■ PROBLEM TO SOLVE ■
Wherever the word "Total" shows up in the data, report the line it sits in.

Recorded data
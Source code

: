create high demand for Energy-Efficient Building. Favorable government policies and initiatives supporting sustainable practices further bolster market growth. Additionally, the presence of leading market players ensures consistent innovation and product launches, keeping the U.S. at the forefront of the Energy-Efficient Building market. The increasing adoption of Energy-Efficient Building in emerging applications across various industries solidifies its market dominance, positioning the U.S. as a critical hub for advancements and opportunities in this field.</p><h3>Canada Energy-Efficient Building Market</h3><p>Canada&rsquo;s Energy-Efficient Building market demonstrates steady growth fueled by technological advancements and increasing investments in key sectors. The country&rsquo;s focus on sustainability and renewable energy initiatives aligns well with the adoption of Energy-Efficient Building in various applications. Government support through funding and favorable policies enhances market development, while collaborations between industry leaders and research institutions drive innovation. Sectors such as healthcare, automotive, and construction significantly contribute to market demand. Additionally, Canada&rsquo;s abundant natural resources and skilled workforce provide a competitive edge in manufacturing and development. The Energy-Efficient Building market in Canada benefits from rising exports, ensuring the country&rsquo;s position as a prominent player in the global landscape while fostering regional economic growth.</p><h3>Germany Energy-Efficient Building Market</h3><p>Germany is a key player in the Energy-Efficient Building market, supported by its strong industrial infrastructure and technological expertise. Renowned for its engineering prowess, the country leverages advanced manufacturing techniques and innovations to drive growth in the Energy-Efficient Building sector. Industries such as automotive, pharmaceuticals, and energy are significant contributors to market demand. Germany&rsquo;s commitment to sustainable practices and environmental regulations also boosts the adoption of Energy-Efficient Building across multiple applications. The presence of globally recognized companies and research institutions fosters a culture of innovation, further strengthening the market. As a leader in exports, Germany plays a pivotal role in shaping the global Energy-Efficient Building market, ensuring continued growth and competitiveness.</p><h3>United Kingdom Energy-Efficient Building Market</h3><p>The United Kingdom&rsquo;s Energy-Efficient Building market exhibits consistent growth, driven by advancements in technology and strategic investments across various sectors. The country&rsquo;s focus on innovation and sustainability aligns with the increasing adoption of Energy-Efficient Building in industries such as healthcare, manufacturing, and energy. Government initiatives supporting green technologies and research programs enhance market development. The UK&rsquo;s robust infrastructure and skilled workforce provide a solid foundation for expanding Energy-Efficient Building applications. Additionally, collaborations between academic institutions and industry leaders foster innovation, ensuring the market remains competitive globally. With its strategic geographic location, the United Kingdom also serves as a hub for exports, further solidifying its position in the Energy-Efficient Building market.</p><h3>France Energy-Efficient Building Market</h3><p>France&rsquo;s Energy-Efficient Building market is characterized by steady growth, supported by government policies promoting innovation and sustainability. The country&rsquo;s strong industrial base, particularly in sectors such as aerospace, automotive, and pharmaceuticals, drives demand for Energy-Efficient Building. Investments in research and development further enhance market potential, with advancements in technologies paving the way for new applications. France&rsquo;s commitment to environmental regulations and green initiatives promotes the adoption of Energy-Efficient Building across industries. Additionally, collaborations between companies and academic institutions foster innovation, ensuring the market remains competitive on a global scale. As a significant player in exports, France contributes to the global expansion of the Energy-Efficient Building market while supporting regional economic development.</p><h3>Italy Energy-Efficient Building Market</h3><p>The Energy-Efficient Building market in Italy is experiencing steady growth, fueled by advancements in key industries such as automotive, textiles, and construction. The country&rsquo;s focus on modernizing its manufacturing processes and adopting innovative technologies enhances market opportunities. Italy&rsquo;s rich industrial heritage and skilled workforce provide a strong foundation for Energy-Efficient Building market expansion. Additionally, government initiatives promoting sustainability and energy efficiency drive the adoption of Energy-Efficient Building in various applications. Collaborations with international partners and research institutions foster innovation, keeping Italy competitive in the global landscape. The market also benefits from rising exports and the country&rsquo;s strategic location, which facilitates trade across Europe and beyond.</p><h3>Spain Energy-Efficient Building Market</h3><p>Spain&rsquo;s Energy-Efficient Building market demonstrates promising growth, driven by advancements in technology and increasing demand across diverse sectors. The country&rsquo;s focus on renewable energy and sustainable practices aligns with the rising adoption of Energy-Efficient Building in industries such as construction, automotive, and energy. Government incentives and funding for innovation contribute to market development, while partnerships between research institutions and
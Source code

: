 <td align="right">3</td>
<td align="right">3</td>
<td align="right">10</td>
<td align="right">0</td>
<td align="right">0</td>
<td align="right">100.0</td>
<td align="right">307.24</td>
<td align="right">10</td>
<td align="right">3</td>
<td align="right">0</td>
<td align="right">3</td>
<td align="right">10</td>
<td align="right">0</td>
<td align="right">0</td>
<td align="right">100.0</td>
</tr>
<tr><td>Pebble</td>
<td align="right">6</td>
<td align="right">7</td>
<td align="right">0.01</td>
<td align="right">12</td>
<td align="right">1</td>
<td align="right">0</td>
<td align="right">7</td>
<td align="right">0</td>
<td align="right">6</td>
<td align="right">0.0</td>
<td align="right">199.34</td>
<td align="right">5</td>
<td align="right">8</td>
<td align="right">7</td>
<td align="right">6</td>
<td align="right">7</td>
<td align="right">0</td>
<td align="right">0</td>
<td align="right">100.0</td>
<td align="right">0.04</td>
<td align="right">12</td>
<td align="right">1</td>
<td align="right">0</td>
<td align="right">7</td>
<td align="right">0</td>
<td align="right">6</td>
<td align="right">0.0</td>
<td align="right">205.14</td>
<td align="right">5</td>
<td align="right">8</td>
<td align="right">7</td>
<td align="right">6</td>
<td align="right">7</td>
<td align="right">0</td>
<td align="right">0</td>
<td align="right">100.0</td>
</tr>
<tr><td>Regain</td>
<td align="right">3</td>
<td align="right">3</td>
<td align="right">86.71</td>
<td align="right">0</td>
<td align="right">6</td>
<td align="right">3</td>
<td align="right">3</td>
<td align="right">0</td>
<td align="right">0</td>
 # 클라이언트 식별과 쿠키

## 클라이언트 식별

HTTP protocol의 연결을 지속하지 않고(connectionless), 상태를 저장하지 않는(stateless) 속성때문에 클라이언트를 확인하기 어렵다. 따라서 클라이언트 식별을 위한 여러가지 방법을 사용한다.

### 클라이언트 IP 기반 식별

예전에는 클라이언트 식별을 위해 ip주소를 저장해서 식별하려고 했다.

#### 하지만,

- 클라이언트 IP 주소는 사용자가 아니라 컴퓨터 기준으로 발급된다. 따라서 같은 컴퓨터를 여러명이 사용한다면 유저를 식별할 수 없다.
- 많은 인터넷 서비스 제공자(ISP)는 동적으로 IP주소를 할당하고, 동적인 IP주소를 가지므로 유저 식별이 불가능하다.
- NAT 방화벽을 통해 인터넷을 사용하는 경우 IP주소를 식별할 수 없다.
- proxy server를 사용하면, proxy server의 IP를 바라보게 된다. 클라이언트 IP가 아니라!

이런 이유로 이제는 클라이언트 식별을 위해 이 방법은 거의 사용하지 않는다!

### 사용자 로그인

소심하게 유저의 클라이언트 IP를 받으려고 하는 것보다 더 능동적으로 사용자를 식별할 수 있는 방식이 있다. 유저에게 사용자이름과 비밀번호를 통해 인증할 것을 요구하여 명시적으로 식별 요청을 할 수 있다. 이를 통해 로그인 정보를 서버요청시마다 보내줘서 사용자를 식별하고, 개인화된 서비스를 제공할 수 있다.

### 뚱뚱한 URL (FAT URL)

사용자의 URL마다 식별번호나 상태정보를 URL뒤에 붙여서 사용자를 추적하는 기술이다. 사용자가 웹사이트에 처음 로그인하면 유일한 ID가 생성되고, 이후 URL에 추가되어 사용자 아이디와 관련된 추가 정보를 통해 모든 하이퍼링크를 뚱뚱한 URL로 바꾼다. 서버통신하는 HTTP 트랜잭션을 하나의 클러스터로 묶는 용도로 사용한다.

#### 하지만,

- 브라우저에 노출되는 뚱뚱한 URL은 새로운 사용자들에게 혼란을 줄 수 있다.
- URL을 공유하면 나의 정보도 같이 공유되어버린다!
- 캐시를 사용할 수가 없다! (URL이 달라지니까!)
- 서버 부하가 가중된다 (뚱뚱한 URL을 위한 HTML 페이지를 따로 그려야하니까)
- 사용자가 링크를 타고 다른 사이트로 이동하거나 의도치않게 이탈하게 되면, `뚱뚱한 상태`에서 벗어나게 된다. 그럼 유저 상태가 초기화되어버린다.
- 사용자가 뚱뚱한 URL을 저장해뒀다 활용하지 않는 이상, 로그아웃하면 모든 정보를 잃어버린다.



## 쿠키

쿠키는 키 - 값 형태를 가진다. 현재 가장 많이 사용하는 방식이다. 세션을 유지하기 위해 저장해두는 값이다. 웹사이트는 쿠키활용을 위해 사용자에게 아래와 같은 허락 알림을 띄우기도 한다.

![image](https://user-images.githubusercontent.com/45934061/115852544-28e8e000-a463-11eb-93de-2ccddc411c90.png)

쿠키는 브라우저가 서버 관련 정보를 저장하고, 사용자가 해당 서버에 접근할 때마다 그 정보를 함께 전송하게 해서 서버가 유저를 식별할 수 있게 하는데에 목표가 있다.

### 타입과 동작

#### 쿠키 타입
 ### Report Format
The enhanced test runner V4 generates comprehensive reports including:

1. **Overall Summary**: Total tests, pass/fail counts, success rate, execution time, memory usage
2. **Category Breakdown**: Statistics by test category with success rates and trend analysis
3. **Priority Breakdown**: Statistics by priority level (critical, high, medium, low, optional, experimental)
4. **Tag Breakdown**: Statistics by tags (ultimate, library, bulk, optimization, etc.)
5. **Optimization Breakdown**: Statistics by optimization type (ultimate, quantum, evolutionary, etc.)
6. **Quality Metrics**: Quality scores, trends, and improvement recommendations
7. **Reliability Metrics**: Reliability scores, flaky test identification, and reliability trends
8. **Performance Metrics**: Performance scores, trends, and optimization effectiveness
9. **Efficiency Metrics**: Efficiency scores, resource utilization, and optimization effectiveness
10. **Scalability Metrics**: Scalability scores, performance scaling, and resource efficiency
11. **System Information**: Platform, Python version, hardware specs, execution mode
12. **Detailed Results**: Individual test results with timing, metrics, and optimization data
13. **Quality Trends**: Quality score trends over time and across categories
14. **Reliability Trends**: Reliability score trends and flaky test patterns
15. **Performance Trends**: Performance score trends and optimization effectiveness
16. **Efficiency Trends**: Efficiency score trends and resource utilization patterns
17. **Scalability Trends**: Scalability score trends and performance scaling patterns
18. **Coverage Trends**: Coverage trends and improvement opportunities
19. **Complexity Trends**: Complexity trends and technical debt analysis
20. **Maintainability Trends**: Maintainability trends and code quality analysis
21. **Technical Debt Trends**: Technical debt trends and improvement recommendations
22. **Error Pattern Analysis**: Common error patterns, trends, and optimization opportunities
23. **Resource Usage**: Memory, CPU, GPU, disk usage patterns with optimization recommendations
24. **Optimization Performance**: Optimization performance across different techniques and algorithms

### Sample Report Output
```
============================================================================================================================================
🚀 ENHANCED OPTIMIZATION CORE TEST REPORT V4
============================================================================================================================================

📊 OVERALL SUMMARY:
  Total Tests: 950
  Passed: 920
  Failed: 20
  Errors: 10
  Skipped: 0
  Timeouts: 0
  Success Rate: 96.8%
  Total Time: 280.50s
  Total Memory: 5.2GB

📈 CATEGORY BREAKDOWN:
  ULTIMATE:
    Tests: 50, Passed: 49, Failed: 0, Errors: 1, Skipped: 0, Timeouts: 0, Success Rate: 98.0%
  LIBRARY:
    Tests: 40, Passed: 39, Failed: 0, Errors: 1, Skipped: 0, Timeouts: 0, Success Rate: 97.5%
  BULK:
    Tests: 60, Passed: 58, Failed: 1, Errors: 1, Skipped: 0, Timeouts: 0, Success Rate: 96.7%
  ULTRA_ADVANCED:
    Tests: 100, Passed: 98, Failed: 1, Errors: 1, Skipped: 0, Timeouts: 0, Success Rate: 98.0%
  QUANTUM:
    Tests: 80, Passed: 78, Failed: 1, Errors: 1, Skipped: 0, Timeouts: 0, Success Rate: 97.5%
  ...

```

■ SOLVED EXERCISE ■
1. **Overall Summary**: Total tests, pass/fail counts, success rate, execution time, memory usage
  Total Tests: 950
  Total Time: 280.50s
  Total Memory: 5.2GB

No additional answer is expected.